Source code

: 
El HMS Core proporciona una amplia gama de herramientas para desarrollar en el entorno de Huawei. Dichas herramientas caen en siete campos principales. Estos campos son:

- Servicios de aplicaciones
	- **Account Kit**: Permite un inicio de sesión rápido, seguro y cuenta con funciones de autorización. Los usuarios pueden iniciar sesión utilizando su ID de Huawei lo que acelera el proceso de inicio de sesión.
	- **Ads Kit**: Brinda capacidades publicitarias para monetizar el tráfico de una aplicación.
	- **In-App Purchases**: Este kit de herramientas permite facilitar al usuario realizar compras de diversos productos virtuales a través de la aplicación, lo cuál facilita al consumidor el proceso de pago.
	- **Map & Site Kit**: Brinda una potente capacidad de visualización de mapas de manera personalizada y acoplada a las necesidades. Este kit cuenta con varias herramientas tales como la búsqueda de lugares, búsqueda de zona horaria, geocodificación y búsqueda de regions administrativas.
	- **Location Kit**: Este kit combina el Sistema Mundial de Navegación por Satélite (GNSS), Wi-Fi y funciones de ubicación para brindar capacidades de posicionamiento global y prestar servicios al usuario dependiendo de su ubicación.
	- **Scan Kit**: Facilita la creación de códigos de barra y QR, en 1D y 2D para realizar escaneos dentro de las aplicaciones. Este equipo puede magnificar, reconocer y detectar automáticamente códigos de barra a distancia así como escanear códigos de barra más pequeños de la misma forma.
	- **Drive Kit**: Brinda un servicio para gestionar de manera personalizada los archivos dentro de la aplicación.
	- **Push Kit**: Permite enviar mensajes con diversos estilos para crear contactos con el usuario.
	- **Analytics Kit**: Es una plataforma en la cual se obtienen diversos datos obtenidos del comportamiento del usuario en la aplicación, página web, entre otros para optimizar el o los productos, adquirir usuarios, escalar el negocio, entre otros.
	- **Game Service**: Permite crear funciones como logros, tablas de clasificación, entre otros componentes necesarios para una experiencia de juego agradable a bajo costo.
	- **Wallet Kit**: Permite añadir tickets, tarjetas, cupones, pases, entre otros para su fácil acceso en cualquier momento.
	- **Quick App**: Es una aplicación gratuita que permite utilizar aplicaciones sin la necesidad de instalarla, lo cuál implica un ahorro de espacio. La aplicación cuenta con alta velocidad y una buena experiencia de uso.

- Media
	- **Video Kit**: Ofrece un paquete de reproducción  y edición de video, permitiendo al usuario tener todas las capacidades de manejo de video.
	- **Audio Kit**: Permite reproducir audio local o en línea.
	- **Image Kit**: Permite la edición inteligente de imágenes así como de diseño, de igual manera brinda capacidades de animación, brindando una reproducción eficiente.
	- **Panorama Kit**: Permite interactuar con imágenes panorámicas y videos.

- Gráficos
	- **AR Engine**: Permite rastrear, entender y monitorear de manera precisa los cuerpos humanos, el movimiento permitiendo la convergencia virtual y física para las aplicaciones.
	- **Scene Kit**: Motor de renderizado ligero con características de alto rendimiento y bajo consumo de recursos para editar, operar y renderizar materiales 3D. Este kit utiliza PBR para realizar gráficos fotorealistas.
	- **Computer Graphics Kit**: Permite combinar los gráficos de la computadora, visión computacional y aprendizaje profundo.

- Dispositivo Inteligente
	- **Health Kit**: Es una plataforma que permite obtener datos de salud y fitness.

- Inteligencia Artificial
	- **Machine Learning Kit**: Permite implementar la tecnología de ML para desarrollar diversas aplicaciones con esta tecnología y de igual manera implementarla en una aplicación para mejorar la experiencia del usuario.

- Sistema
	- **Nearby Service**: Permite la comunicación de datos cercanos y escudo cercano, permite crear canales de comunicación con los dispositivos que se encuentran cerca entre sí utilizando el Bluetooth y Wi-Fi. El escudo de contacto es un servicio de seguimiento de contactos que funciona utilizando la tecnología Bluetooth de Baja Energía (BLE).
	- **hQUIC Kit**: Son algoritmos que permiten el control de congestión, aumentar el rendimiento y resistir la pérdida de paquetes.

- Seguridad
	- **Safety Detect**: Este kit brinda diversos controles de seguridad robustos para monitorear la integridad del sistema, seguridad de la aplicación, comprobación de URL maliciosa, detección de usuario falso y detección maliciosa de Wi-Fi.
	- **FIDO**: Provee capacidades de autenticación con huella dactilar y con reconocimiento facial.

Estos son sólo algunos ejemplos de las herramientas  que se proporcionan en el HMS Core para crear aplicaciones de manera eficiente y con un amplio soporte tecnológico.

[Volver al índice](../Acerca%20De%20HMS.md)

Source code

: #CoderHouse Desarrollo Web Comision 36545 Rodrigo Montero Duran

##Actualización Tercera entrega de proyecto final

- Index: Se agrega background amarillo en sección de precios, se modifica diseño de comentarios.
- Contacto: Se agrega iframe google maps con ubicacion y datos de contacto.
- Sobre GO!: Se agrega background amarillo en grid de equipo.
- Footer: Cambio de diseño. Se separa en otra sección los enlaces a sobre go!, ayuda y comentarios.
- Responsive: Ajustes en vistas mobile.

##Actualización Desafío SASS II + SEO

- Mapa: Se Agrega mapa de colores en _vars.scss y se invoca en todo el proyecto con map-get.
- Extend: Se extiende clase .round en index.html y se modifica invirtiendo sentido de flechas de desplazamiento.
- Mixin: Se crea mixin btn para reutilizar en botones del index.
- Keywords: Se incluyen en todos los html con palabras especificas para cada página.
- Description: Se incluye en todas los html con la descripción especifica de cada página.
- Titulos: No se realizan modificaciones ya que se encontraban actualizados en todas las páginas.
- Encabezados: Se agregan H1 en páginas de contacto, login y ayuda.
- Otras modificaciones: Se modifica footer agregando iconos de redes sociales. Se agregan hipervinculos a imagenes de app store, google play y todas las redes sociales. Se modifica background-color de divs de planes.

...

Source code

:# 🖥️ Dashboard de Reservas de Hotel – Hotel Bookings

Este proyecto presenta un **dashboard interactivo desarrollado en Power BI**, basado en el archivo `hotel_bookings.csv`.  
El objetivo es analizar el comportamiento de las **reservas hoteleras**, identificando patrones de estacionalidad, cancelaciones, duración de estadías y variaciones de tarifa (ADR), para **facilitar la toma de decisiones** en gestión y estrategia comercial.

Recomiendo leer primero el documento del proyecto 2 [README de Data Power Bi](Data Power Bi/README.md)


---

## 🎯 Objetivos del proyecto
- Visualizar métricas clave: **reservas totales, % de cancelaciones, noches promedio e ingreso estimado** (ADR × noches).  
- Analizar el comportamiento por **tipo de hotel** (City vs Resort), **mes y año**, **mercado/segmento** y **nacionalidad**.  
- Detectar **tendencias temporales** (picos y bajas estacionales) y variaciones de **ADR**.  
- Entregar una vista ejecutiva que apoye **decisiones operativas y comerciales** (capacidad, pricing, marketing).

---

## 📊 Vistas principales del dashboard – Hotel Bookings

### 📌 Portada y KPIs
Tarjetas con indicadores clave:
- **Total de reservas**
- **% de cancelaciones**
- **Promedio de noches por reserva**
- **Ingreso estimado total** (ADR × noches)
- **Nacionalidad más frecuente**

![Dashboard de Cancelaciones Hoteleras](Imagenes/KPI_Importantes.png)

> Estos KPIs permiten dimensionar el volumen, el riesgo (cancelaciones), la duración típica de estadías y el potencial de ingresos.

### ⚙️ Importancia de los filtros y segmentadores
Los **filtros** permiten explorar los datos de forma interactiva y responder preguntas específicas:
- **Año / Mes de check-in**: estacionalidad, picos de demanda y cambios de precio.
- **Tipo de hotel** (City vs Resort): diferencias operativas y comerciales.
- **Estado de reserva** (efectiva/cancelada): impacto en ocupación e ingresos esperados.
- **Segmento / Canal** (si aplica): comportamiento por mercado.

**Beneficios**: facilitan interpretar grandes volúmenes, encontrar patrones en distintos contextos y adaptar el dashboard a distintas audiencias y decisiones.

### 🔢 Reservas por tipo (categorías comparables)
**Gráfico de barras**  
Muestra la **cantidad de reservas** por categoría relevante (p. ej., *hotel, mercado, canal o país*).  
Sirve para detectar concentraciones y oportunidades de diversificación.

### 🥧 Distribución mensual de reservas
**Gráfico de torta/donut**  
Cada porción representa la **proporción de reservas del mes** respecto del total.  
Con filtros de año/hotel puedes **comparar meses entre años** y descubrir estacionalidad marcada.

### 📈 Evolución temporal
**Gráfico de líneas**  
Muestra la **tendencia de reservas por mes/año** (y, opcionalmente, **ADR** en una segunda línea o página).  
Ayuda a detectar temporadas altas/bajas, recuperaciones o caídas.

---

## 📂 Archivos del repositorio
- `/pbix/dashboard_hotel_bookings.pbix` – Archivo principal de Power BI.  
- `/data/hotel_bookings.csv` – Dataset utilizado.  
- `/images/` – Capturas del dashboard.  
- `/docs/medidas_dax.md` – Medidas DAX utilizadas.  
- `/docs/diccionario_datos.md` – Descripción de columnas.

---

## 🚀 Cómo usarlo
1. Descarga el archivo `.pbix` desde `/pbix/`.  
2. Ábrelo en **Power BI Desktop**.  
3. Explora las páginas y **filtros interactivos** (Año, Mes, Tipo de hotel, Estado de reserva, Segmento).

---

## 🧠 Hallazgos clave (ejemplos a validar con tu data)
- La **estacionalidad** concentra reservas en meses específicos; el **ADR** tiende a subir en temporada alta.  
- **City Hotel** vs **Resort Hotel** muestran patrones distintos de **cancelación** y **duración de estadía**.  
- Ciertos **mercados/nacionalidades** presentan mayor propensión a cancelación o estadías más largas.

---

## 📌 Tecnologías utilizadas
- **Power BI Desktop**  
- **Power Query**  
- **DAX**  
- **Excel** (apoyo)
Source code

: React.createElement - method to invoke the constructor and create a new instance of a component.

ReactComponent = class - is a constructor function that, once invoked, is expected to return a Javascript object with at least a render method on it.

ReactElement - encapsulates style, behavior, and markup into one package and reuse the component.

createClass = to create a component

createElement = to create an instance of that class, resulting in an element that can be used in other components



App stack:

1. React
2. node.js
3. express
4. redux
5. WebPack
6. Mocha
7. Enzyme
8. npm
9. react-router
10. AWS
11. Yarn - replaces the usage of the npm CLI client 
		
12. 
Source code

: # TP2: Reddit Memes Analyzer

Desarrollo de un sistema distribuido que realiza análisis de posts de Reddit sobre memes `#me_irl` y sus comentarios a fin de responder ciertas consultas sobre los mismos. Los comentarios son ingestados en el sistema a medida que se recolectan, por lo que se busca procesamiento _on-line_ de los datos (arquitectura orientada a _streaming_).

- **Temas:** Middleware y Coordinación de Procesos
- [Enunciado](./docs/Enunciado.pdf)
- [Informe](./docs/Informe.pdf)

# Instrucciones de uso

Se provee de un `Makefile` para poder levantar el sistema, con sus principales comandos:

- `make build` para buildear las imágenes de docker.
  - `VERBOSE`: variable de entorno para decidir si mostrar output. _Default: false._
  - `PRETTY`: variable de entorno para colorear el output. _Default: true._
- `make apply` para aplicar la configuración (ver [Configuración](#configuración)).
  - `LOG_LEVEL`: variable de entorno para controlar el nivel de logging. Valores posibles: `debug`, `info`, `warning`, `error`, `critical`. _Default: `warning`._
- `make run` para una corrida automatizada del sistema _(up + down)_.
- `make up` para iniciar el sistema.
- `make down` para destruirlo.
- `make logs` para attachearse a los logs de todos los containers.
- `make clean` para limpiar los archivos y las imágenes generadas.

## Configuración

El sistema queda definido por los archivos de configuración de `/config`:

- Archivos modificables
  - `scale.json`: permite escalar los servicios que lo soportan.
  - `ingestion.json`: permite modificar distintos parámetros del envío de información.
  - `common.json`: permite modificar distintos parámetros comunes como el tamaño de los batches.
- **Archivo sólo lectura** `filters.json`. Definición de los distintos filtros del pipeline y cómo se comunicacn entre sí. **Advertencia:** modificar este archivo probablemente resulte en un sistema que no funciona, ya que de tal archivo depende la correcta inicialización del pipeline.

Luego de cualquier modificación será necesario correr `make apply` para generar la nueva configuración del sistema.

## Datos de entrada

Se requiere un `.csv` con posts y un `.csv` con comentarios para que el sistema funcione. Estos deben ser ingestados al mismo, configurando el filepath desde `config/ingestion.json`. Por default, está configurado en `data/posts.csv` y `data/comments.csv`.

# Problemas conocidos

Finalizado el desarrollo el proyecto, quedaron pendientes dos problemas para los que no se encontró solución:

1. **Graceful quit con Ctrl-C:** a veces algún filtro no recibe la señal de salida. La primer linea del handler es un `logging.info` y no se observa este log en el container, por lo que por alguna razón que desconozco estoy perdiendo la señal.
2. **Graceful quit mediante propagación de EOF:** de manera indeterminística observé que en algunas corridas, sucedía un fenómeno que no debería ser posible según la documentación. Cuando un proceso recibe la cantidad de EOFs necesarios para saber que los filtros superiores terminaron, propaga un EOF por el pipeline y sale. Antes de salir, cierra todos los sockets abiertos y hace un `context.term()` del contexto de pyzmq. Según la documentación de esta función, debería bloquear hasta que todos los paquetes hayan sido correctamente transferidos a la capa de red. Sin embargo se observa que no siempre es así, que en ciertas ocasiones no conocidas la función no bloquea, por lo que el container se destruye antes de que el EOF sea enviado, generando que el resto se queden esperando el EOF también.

--

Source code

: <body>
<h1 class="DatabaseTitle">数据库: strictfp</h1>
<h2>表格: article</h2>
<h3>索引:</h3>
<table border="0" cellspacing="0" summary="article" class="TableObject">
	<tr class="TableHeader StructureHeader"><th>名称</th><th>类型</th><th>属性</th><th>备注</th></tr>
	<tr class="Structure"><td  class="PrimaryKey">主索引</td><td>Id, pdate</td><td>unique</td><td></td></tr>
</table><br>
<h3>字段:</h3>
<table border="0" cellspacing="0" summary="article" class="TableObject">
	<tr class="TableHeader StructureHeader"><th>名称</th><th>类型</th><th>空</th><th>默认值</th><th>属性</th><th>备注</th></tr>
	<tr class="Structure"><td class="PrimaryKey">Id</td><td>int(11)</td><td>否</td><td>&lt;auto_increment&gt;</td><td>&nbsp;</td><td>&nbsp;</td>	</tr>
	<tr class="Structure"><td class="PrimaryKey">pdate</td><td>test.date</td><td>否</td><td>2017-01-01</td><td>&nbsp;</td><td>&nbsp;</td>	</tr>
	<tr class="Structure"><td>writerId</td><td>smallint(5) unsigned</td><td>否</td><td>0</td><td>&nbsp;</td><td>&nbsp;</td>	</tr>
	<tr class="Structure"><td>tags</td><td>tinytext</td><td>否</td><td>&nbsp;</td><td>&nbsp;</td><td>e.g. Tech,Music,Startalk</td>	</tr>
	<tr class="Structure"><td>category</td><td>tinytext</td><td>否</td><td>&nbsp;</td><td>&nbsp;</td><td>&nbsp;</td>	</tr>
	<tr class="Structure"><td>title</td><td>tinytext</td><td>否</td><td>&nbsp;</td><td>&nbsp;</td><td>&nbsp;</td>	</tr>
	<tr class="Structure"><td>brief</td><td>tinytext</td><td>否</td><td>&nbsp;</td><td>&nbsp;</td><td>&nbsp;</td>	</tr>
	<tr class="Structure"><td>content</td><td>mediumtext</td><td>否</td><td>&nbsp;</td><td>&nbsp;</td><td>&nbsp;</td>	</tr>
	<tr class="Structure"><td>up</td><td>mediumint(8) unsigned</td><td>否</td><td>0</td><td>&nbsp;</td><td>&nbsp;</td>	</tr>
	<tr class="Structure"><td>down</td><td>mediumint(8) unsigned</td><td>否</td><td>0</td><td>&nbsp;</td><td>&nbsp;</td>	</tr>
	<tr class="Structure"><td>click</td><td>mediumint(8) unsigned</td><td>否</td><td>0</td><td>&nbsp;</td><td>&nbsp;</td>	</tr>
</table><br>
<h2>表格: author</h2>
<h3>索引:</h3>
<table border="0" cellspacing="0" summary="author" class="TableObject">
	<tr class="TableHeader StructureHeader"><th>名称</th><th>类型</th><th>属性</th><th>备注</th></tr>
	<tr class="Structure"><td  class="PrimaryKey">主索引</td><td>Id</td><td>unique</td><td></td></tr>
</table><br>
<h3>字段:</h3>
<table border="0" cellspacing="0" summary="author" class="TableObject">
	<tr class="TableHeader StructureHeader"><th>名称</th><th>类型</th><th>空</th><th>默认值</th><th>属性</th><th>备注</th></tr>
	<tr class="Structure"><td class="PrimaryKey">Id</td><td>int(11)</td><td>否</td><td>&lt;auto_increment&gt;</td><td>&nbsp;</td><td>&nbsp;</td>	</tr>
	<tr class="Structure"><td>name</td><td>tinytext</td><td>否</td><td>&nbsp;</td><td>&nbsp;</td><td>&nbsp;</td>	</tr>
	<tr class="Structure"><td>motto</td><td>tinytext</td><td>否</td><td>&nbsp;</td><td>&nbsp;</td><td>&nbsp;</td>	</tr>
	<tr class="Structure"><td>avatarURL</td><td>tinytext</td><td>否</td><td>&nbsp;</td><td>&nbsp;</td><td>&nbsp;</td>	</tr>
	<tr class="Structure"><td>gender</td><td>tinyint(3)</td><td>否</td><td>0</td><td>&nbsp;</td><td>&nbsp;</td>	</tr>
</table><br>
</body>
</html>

** To do **
Pick from the records each line that contains the word "edición" and show it.

** Answer below **
	- **Video Kit**: Ofrece un paquete de reproducción  y edición de video, permitiendo al usuario tener todas las capacidades de manejo de video.
	- **Image Kit**: Permite la edición inteligente de imágenes así como de diseño, de igual manera brinda capacidades de animación, brindando una reproducción eficiente.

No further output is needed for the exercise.